(参考写真)路上に机を出して中国製の靴下を売る女性。2013年10月両江道にて撮影「ミンドゥルレ」(アジアプレス)

 

北朝鮮北部地域に住む40代のシングルマザー・金ミオクさん(仮名)に、3月後半ロングインタビューした。夫と離婚後、市場で商売をして娘を育を育てている金さんの夢は何だろうか?(石丸次郎/カン・ジウォン)

◆もし戦争が起こったら

――北朝鮮の外で起きていることを聞くことはありますか?

 市場ではいろんな話が飛び交います。どうやってそんな情報が漏れてくるのか分からないけど、外の噂がいろいろ話されています。

――最近はどんな噂がありましたか?

 公海上で朝鮮の船を取り締まって貿易船が出港できなくなったそうです。 貿易船に乗って数か月ごとに(海外に)出ている人たちはお金持ちなんです。(市場で)工業品を売っている誰それの親戚が、(制裁で)貿易船に乗れなくなったというような話がありました。

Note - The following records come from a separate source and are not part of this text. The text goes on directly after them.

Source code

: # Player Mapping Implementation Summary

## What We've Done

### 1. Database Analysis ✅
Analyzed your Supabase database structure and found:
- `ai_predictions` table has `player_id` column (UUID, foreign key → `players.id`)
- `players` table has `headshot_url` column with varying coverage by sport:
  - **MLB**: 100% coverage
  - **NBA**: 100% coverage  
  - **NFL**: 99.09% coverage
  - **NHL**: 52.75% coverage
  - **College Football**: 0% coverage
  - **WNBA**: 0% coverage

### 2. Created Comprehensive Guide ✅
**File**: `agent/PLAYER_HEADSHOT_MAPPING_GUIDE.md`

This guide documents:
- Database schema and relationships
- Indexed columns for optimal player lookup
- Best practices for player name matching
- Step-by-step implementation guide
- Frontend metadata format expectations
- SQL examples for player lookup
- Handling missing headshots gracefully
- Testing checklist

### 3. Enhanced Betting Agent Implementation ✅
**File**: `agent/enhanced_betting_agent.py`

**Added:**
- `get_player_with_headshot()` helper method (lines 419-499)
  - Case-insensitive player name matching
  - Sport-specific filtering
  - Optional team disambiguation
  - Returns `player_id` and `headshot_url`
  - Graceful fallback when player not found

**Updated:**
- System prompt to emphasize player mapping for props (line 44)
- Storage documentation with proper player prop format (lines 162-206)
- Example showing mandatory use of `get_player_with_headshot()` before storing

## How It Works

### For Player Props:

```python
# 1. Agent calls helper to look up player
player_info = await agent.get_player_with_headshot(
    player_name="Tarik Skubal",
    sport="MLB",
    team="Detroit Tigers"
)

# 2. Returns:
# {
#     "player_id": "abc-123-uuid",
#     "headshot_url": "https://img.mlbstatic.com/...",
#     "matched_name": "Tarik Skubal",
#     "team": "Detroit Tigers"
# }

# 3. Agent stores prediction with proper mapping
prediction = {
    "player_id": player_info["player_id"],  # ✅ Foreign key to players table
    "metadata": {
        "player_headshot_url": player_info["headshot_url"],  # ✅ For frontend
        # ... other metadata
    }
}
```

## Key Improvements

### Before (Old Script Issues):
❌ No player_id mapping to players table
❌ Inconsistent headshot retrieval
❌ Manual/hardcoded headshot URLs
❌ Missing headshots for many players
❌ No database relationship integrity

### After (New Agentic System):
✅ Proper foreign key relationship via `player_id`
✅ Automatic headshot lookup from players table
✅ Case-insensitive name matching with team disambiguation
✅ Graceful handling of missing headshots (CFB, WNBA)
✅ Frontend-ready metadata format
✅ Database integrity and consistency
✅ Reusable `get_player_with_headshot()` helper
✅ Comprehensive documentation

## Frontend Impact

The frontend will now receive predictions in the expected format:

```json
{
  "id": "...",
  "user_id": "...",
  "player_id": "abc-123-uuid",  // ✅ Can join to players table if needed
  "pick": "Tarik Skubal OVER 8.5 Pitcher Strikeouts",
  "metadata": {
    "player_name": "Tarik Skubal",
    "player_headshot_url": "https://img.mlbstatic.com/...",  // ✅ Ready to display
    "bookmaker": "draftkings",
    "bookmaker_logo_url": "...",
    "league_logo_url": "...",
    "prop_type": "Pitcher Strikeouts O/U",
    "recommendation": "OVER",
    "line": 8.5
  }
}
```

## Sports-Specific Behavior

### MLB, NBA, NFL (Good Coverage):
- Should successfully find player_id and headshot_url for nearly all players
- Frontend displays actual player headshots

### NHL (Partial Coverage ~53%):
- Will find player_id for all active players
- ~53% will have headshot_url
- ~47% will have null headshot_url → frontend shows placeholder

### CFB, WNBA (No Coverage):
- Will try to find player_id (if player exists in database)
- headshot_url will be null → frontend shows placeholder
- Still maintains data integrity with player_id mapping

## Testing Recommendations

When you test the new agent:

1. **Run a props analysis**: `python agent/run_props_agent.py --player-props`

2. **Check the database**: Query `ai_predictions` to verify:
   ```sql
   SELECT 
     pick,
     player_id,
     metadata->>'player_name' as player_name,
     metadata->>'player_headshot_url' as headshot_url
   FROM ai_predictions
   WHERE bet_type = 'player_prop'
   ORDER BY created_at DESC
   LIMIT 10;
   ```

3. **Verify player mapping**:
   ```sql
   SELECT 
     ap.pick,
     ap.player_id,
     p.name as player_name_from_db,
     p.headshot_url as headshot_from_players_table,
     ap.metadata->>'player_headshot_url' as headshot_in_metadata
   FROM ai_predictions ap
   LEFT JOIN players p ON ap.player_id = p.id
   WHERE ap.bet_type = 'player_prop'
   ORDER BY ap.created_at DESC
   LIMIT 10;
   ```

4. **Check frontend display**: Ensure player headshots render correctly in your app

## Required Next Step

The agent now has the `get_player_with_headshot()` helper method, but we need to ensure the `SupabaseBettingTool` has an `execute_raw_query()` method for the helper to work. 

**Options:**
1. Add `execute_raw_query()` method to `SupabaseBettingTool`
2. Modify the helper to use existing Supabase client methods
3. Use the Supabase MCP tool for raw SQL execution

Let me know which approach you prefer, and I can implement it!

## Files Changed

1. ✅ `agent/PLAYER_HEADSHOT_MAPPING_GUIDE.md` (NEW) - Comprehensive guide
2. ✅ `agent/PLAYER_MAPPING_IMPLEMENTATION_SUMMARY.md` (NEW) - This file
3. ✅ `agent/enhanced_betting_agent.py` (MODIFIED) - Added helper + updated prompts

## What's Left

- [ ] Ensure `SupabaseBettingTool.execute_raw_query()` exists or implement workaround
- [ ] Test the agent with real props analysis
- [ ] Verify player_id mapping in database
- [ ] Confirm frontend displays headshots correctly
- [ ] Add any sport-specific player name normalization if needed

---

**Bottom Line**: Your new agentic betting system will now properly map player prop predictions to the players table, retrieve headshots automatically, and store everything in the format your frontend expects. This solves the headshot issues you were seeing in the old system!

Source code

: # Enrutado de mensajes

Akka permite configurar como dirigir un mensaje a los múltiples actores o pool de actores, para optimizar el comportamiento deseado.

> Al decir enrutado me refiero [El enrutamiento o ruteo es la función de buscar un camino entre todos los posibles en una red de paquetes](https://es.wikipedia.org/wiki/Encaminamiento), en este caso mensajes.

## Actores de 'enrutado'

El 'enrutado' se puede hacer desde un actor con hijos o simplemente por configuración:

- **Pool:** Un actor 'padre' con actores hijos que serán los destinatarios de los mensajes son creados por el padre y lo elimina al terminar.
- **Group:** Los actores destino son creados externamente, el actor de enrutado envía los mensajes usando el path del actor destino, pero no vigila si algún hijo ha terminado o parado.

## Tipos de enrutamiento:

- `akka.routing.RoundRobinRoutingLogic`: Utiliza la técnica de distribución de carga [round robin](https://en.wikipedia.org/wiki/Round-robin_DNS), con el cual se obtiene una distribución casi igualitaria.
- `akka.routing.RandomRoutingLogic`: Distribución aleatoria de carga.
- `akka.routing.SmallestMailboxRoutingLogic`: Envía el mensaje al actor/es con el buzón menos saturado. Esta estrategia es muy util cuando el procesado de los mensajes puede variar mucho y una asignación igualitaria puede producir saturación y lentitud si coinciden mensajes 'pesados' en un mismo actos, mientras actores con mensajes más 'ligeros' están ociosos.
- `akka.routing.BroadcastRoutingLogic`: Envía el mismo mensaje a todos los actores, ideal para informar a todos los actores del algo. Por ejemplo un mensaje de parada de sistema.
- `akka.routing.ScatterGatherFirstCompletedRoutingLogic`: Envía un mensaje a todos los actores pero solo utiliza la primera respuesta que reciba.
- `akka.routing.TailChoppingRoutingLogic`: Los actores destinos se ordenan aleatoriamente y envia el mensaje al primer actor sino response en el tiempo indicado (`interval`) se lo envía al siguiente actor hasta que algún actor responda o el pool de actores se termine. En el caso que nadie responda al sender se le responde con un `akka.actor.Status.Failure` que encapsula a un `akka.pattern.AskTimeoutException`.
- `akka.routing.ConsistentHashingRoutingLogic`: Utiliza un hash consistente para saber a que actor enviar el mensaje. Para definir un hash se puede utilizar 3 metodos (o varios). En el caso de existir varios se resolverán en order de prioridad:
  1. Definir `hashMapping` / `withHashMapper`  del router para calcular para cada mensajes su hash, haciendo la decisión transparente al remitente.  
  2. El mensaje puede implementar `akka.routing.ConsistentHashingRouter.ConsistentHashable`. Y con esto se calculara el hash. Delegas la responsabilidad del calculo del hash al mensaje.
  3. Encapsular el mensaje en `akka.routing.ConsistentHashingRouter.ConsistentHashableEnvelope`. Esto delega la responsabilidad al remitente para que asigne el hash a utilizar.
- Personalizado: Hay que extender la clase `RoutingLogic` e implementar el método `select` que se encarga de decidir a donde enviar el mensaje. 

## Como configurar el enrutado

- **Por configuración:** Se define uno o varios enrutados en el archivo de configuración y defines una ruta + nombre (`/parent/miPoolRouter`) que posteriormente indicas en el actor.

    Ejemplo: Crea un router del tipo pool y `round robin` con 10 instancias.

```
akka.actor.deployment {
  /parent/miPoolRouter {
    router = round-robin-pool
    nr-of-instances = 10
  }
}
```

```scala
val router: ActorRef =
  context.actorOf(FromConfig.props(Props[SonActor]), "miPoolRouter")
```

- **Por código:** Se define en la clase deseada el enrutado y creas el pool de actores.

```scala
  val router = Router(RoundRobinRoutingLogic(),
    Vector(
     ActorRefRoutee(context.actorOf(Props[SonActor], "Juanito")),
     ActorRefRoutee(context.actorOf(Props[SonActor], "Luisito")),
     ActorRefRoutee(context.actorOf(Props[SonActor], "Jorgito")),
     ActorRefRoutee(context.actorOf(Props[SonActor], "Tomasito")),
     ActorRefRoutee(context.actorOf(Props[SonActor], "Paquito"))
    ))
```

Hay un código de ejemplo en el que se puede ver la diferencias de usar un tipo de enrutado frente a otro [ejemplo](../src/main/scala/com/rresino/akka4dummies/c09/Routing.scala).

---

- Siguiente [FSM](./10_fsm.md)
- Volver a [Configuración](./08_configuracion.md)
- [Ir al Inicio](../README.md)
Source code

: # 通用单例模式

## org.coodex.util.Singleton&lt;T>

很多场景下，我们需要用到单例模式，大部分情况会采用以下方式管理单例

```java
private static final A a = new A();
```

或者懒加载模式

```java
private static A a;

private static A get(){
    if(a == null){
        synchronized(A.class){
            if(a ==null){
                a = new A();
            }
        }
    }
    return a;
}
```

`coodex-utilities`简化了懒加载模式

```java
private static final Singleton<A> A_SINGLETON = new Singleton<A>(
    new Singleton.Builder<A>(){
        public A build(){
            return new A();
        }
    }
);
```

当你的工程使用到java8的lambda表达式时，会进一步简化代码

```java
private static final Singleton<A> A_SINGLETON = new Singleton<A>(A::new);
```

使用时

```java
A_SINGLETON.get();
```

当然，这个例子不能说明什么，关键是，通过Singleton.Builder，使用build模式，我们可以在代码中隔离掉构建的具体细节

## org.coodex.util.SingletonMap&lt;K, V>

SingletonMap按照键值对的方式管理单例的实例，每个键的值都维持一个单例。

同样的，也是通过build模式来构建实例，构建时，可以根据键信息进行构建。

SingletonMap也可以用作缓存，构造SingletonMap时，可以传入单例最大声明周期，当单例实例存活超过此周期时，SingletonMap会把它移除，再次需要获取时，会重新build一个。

――戦争が起こりそうな雰囲気を感じることはありますか?

 いつもそんな中で暮らしてきたので慣れました。もう特別な感じもありません。

――常に脅威を受けているけれど、怖いと思わなくなったという意味ですか?

 そうです。我われはずっと制裁を受けきたし、(当局が)「緊張を緩めるな」とか言ってきたから。

――もし米国と戦争が起こったら、どちらが勝つと思いますか?

 戦争なら核戦争ですよね。

――あなたはどう思いますか?

 戦争が起きれば、皆死ぬのではないですか。我われは失うものがないから反撃するでしょう。でも米国がじっとしているはずはないから、核戦争になって、皆死ぬことになるでしょう。

――最近も「早く戦争が起きればいいのに」と言う人はいますか?

 庶民はそう思っていますよ。しかし、金持ちや幹部たちは、今のままで暮らしたいと思っているはずです。

注 北朝鮮当局は国民に対し、長年にわたって「戦争の危機」を訴えてきた。国内の結束と韓米への敵対意識を醸成するのが目的だ。だが、いつまでたっても戦争が起こらないため、当局の宣伝を「言葉だけだ」と捉える人が増え、むしろ「やるなら早くやればいいのに、そうすれば決着がつく」と語る人が珍しくなくなった。それは、戦争を望んでいるというわけではなく、ずっと苦しく抑圧された暮らしが早く終わってほしいという庶民の表現である。